▶ Saved data entries:
══════

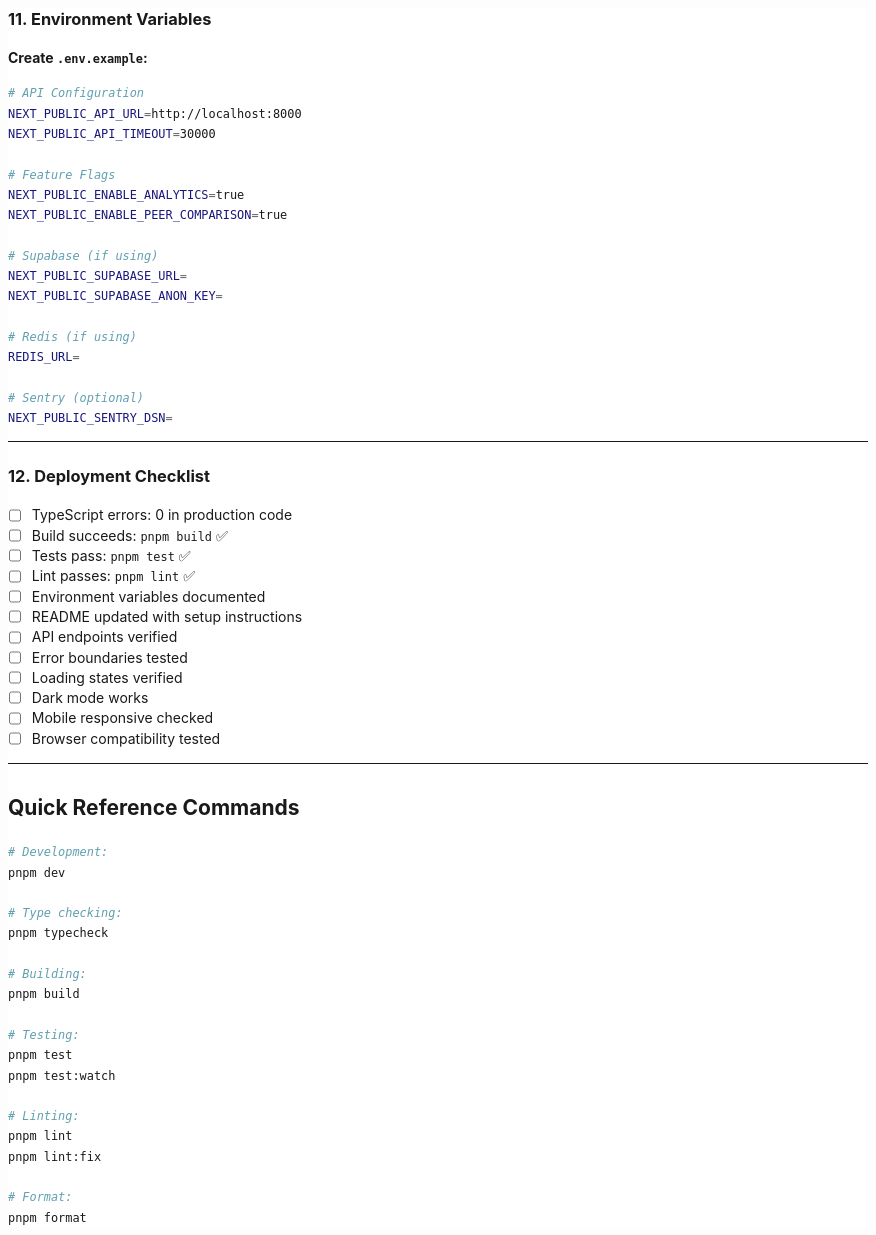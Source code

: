 ### 11. Environment Variables

**Create `.env.example`:**
```bash
# API Configuration
NEXT_PUBLIC_API_URL=http://localhost:8000
NEXT_PUBLIC_API_TIMEOUT=30000

# Feature Flags
NEXT_PUBLIC_ENABLE_ANALYTICS=true
NEXT_PUBLIC_ENABLE_PEER_COMPARISON=true

# Supabase (if using)
NEXT_PUBLIC_SUPABASE_URL=
NEXT_PUBLIC_SUPABASE_ANON_KEY=

# Redis (if using)
REDIS_URL=

# Sentry (optional)
NEXT_PUBLIC_SENTRY_DSN=
```

---

### 12. Deployment Checklist

- [ ] TypeScript errors: 0 in production code
- [ ] Build succeeds: `pnpm build` ✅
- [ ] Tests pass: `pnpm test` ✅
- [ ] Lint passes: `pnpm lint` ✅
- [ ] Environment variables documented
- [ ] README updated with setup instructions
- [ ] API endpoints verified
- [ ] Error boundaries tested
- [ ] Loading states verified
- [ ] Dark mode works
- [ ] Mobile responsive checked
- [ ] Browser compatibility tested

---

## Quick Reference Commands

```bash
# Development:
pnpm dev

# Type checking:
pnpm typecheck

# Building:
pnpm build

# Testing:
pnpm test
pnpm test:watch

# Linting:
pnpm lint
pnpm lint:fix

# Format:
pnpm format
```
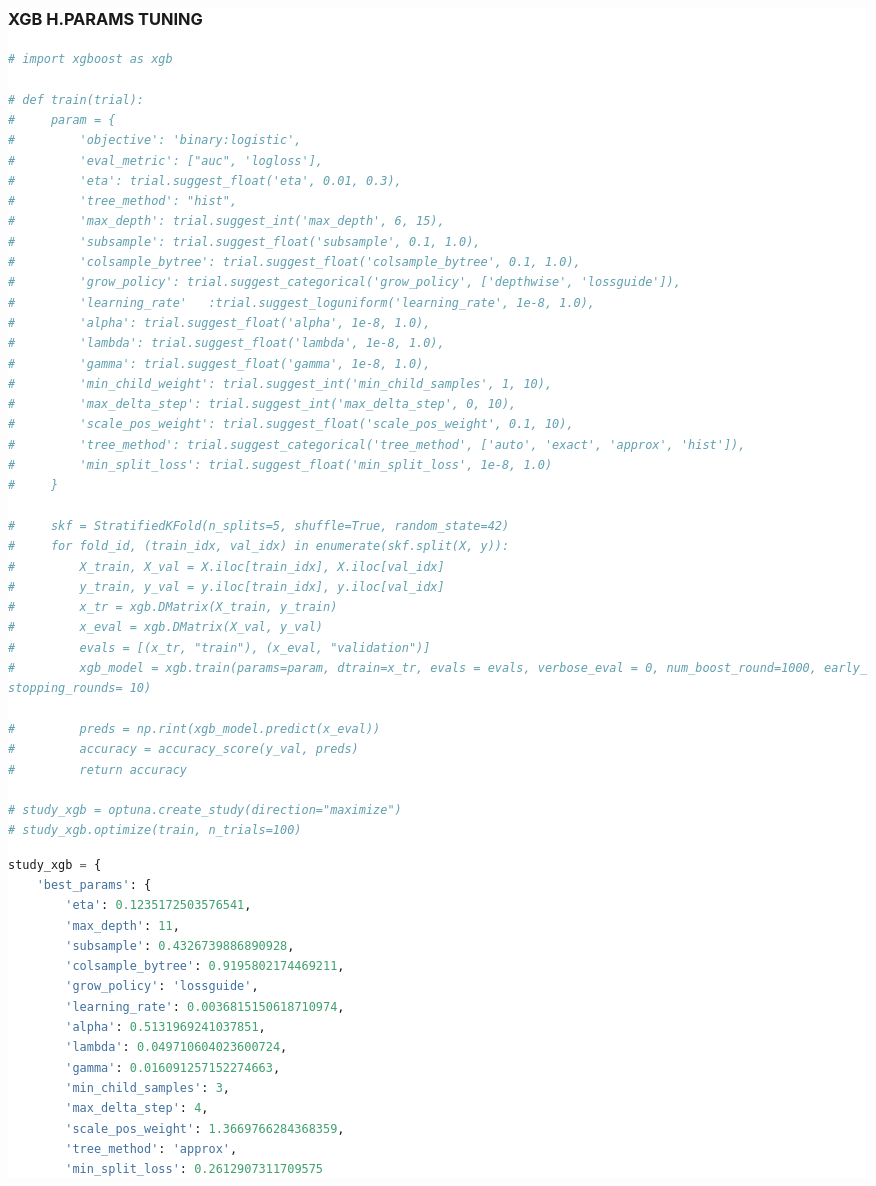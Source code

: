 

### XGB H.PARAMS TUNING


```python
# import xgboost as xgb

# def train(trial):
#     param = {
#         'objective': 'binary:logistic',
#         'eval_metric': ["auc", 'logloss'],
#         'eta': trial.suggest_float('eta', 0.01, 0.3),
#         'tree_method': "hist", 
#         'max_depth': trial.suggest_int('max_depth', 6, 15),
#         'subsample': trial.suggest_float('subsample', 0.1, 1.0),          
#         'colsample_bytree': trial.suggest_float('colsample_bytree', 0.1, 1.0),
#         'grow_policy': trial.suggest_categorical('grow_policy', ['depthwise', 'lossguide']),
#         'learning_rate'   :trial.suggest_loguniform('learning_rate', 1e-8, 1.0),
#         'alpha': trial.suggest_float('alpha', 1e-8, 1.0),
#         'lambda': trial.suggest_float('lambda', 1e-8, 1.0),   
#         'gamma': trial.suggest_float('gamma', 1e-8, 1.0),
#         'min_child_weight': trial.suggest_int('min_child_samples', 1, 10),
#         'max_delta_step': trial.suggest_int('max_delta_step', 0, 10),
#         'scale_pos_weight': trial.suggest_float('scale_pos_weight', 0.1, 10),
#         'tree_method': trial.suggest_categorical('tree_method', ['auto', 'exact', 'approx', 'hist']),
#         'min_split_loss': trial.suggest_float('min_split_loss', 1e-8, 1.0)
#     }

#     skf = StratifiedKFold(n_splits=5, shuffle=True, random_state=42)
#     for fold_id, (train_idx, val_idx) in enumerate(skf.split(X, y)): 
#         X_train, X_val = X.iloc[train_idx], X.iloc[val_idx]
#         y_train, y_val = y.iloc[train_idx], y.iloc[val_idx]
#         x_tr = xgb.DMatrix(X_train, y_train)
#         x_eval = xgb.DMatrix(X_val, y_val)
#         evals = [(x_tr, "train"), (x_eval, "validation")]
#         xgb_model = xgb.train(params=param, dtrain=x_tr, evals = evals, verbose_eval = 0, num_boost_round=1000, early_stopping_rounds= 10)

#         preds = np.rint(xgb_model.predict(x_eval))
#         accuracy = accuracy_score(y_val, preds)
#         return accuracy

# study_xgb = optuna.create_study(direction="maximize")
# study_xgb.optimize(train, n_trials=100)
```


```python
study_xgb = {
    'best_params': {
        'eta': 0.1235172503576541,
        'max_depth': 11,
        'subsample': 0.4326739886890928,
        'colsample_bytree': 0.9195802174469211,
        'grow_policy': 'lossguide',
        'learning_rate': 0.0036815150618710974,
        'alpha': 0.5131969241037851,
        'lambda': 0.049710604023600724,
        'gamma': 0.016091257152274663,
        'min_child_samples': 3,
        'max_delta_step': 4,
        'scale_pos_weight': 1.3669766284368359,
        'tree_method': 'approx',
        'min_split_loss': 0.2612907311709575
```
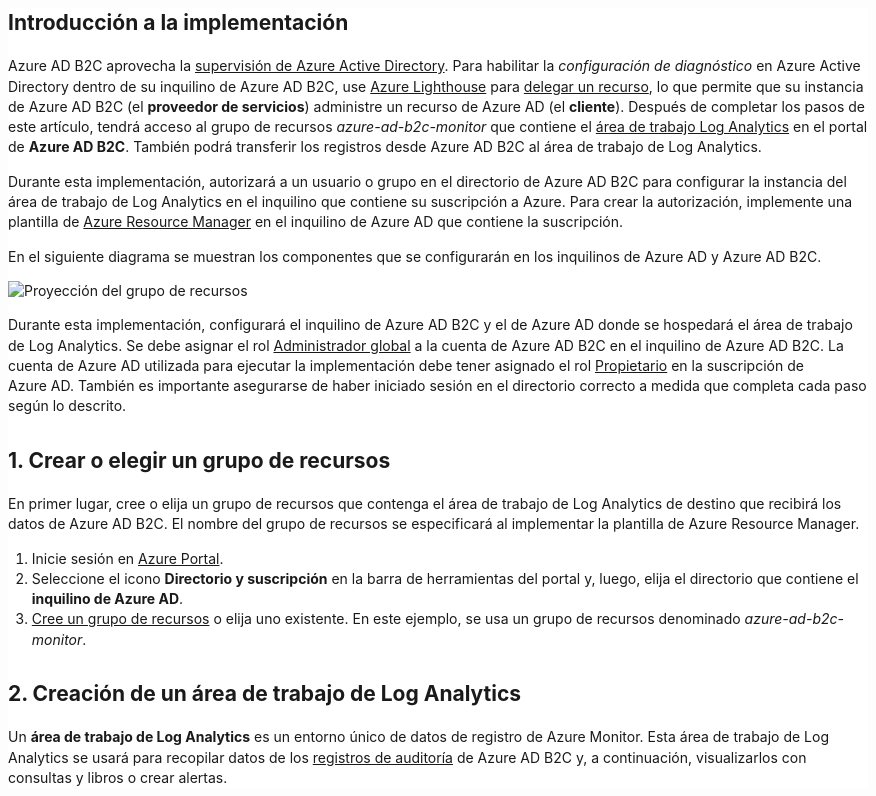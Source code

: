 
## <a name="deployment-overview"></a>Introducción a la implementación

Azure AD B2C aprovecha la [supervisión de Azure Active Directory](../active-directory/reports-monitoring/overview-monitoring.md). Para habilitar la *configuración de diagnóstico* en Azure Active Directory dentro de su inquilino de Azure AD B2C, use [Azure Lighthouse](../lighthouse/concepts/azure-delegated-resource-management.md) para [delegar un recurso](../lighthouse/concepts/azure-delegated-resource-management.md), lo que permite que su instancia de Azure AD B2C (el **proveedor de servicios**) administre un recurso de Azure AD (el **cliente**). Después de completar los pasos de este artículo, tendrá acceso al grupo de recursos *azure-ad-b2c-monitor* que contiene el [área de trabajo Log Analytics](../azure-monitor/logs/quick-create-workspace.md) en el portal de **Azure AD B2C**. También podrá transferir los registros desde Azure AD B2C al área de trabajo de Log Analytics.

Durante esta implementación, autorizará a un usuario o grupo en el directorio de Azure AD B2C para configurar la instancia del área de trabajo de Log Analytics en el inquilino que contiene su suscripción a Azure. Para crear la autorización, implemente una plantilla de [Azure Resource Manager](../azure-resource-manager/index.yml) en el inquilino de Azure AD que contiene la suscripción.

En el siguiente diagrama se muestran los componentes que se configurarán en los inquilinos de Azure AD y Azure AD B2C.

![Proyección del grupo de recursos](./media/azure-monitor/resource-group-projection.png)

Durante esta implementación, configurará el inquilino de Azure AD B2C y el de Azure AD donde se hospedará el área de trabajo de Log Analytics. Se debe asignar el rol [Administrador global](../active-directory/roles/permissions-reference.md#limit-use-of-global-administrator) a la cuenta de Azure AD B2C en el inquilino de Azure AD B2C. La cuenta de Azure AD utilizada para ejecutar la implementación debe tener asignado el rol [Propietario](../role-based-access-control/built-in-roles.md#owner) en la suscripción de Azure AD. También es importante asegurarse de haber iniciado sesión en el directorio correcto a medida que completa cada paso según lo descrito.

## <a name="1-create-or-choose-resource-group"></a>1. Crear o elegir un grupo de recursos

En primer lugar, cree o elija un grupo de recursos que contenga el área de trabajo de Log Analytics de destino que recibirá los datos de Azure AD B2C. El nombre del grupo de recursos se especificará al implementar la plantilla de Azure Resource Manager.

1. Inicie sesión en [Azure Portal](https://portal.azure.com).
1. Seleccione el icono **Directorio y suscripción** en la barra de herramientas del portal y, luego, elija el directorio que contiene el **inquilino de Azure AD**.
1. [Cree un grupo de recursos](../azure-resource-manager/management/manage-resource-groups-portal.md#create-resource-groups) o elija uno existente. En este ejemplo, se usa un grupo de recursos denominado *azure-ad-b2c-monitor*.

## <a name="2-create-a-log-analytics-workspace"></a>2. Creación de un área de trabajo de Log Analytics

Un **área de trabajo de Log Analytics** es un entorno único de datos de registro de Azure Monitor. Esta área de trabajo de Log Analytics se usará para recopilar datos de los [registros de auditoría](view-audit-logs.md) de Azure AD B2C y, a continuación, visualizarlos con consultas y libros o crear alertas.
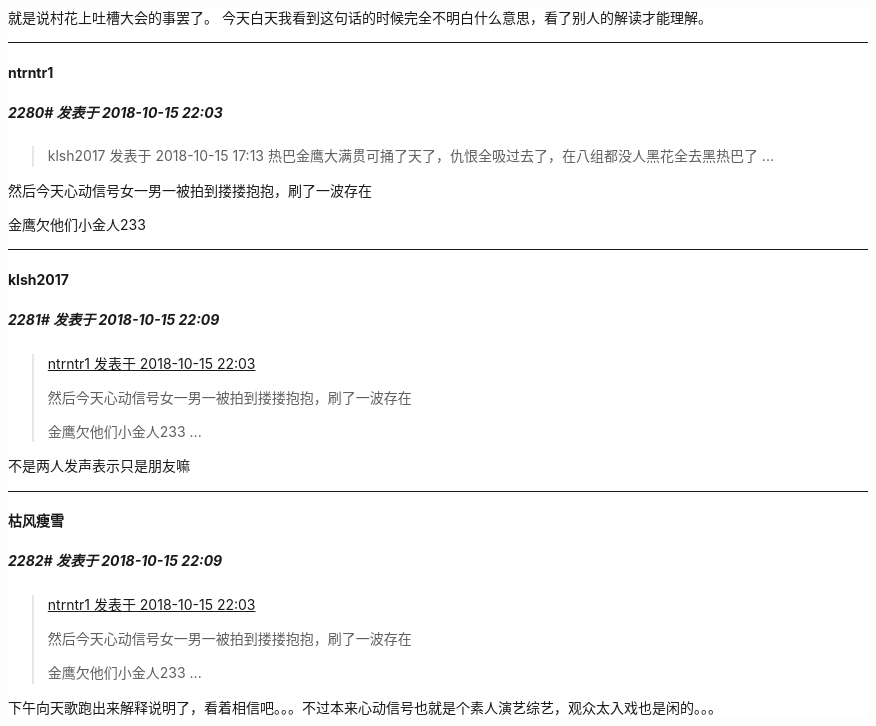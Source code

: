 
就是说村花上吐槽大会的事罢了。</blockquote>
今天白天我看到这句话的时候完全不明白什么意思，看了别人的解读才能理解。







-----

####  ntrntr1  
##### 2280#       发表于 2018-10-15 22:03



<blockquote>klsh2017 发表于 2018-10-15 17:13
热巴金鹰大满贯可捅了天了，仇恨全吸过去了，在八组都没人黑花全去黑热巴了 ...</blockquote>
然后今天心动信号女一男一被拍到搂搂抱抱，刷了一波存在


金鹰欠他们小金人233







-----

####  klsh2017  
##### 2281#       发表于 2018-10-15 22:09



<blockquote><a href="httphttps://bbs.saraba1st.com/2b/forum.php?mod=redirect&amp;goto=findpost&amp;pid=41276846&amp;ptid=1753169" target="_blank">ntrntr1 发表于 2018-10-15 22:03</a>

然后今天心动信号女一男一被拍到搂搂抱抱，刷了一波存在


金鹰欠他们小金人233 ...</blockquote>
不是两人发声表示只是朋友嘛







-----

####  枯风瘦雪  
##### 2282#       发表于 2018-10-15 22:09



<blockquote><a href="httphttps://bbs.saraba1st.com/2b/forum.php?mod=redirect&amp;goto=findpost&amp;pid=41276846&amp;ptid=1753169" target="_blank">ntrntr1 发表于 2018-10-15 22:03</a>

然后今天心动信号女一男一被拍到搂搂抱抱，刷了一波存在


金鹰欠他们小金人233 ...</blockquote>
下午向天歌跑出来解释说明了，看着相信吧。。。不过本来心动信号也就是个素人演艺综艺，观众太入戏也是闲的。。。
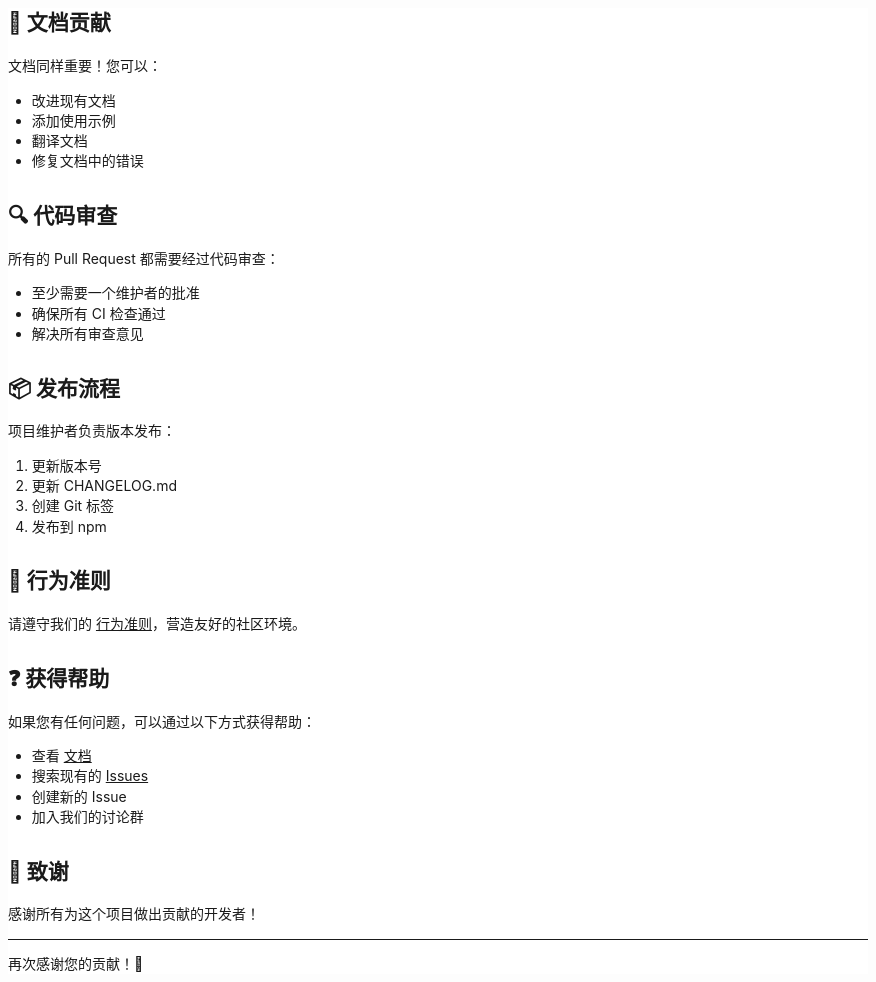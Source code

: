 ## 📝 文档贡献

文档同样重要！您可以：

- 改进现有文档
- 添加使用示例
- 翻译文档
- 修复文档中的错误

## 🔍 代码审查

所有的 Pull Request 都需要经过代码审查：

- 至少需要一个维护者的批准
- 确保所有 CI 检查通过
- 解决所有审查意见

## 📦 发布流程

项目维护者负责版本发布：

1. 更新版本号
2. 更新 CHANGELOG.md
3. 创建 Git 标签
4. 发布到 npm

## 🤝 行为准则

请遵守我们的 [行为准则](CODE_OF_CONDUCT.md)，营造友好的社区环境。

## ❓ 获得帮助

如果您有任何问题，可以通过以下方式获得帮助：

- 查看 [文档](https://github.com/wolforest/jscommon#readme)
- 搜索现有的 [Issues](https://github.com/wolforest/jscommon/issues)
- 创建新的 Issue
- 加入我们的讨论群

## 🙏 致谢

感谢所有为这个项目做出贡献的开发者！

---

再次感谢您的贡献！🎉 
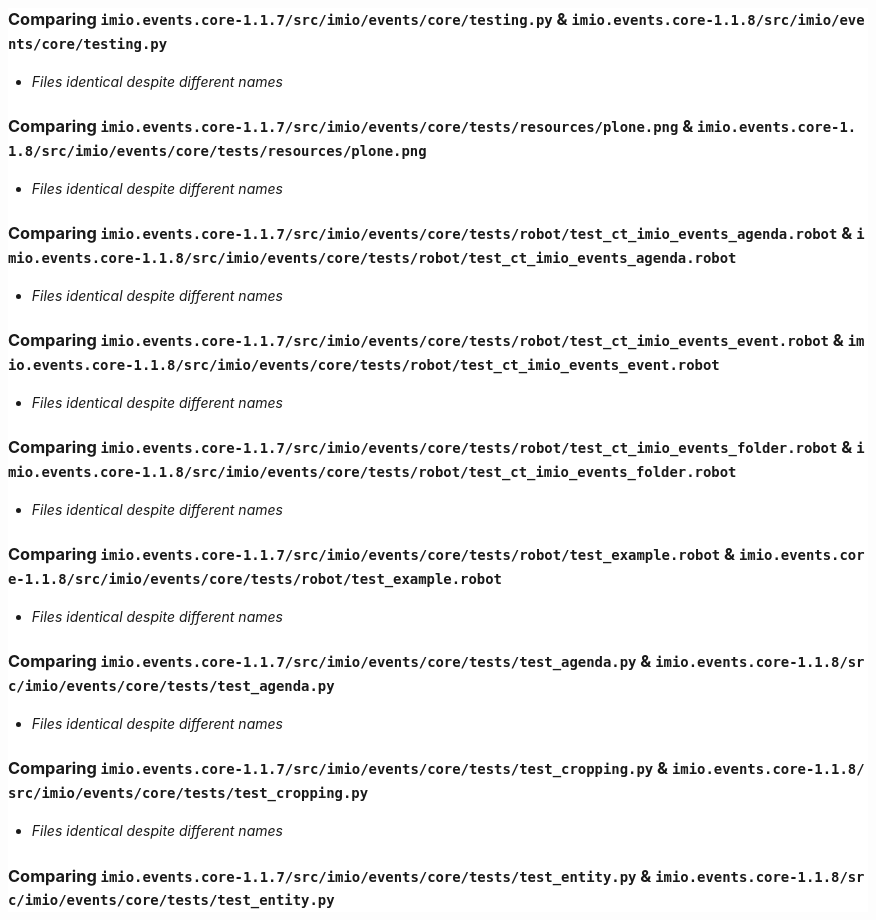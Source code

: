 ### Comparing `imio.events.core-1.1.7/src/imio/events/core/testing.py` & `imio.events.core-1.1.8/src/imio/events/core/testing.py`

 * *Files identical despite different names*

### Comparing `imio.events.core-1.1.7/src/imio/events/core/tests/resources/plone.png` & `imio.events.core-1.1.8/src/imio/events/core/tests/resources/plone.png`

 * *Files identical despite different names*

### Comparing `imio.events.core-1.1.7/src/imio/events/core/tests/robot/test_ct_imio_events_agenda.robot` & `imio.events.core-1.1.8/src/imio/events/core/tests/robot/test_ct_imio_events_agenda.robot`

 * *Files identical despite different names*

### Comparing `imio.events.core-1.1.7/src/imio/events/core/tests/robot/test_ct_imio_events_event.robot` & `imio.events.core-1.1.8/src/imio/events/core/tests/robot/test_ct_imio_events_event.robot`

 * *Files identical despite different names*

### Comparing `imio.events.core-1.1.7/src/imio/events/core/tests/robot/test_ct_imio_events_folder.robot` & `imio.events.core-1.1.8/src/imio/events/core/tests/robot/test_ct_imio_events_folder.robot`

 * *Files identical despite different names*

### Comparing `imio.events.core-1.1.7/src/imio/events/core/tests/robot/test_example.robot` & `imio.events.core-1.1.8/src/imio/events/core/tests/robot/test_example.robot`

 * *Files identical despite different names*

### Comparing `imio.events.core-1.1.7/src/imio/events/core/tests/test_agenda.py` & `imio.events.core-1.1.8/src/imio/events/core/tests/test_agenda.py`

 * *Files identical despite different names*

### Comparing `imio.events.core-1.1.7/src/imio/events/core/tests/test_cropping.py` & `imio.events.core-1.1.8/src/imio/events/core/tests/test_cropping.py`

 * *Files identical despite different names*

### Comparing `imio.events.core-1.1.7/src/imio/events/core/tests/test_entity.py` & `imio.events.core-1.1.8/src/imio/events/core/tests/test_entity.py`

══════

▶ WORK INSTRUCTION:
Look through the entries above; copy each line where the string "lossguide" appears.

▶ WRITTEN SOLUTION:
#         'grow_policy': trial.suggest_categorical('grow_policy', ['depthwise', 'lossguide']),
        'grow_policy': 'lossguide',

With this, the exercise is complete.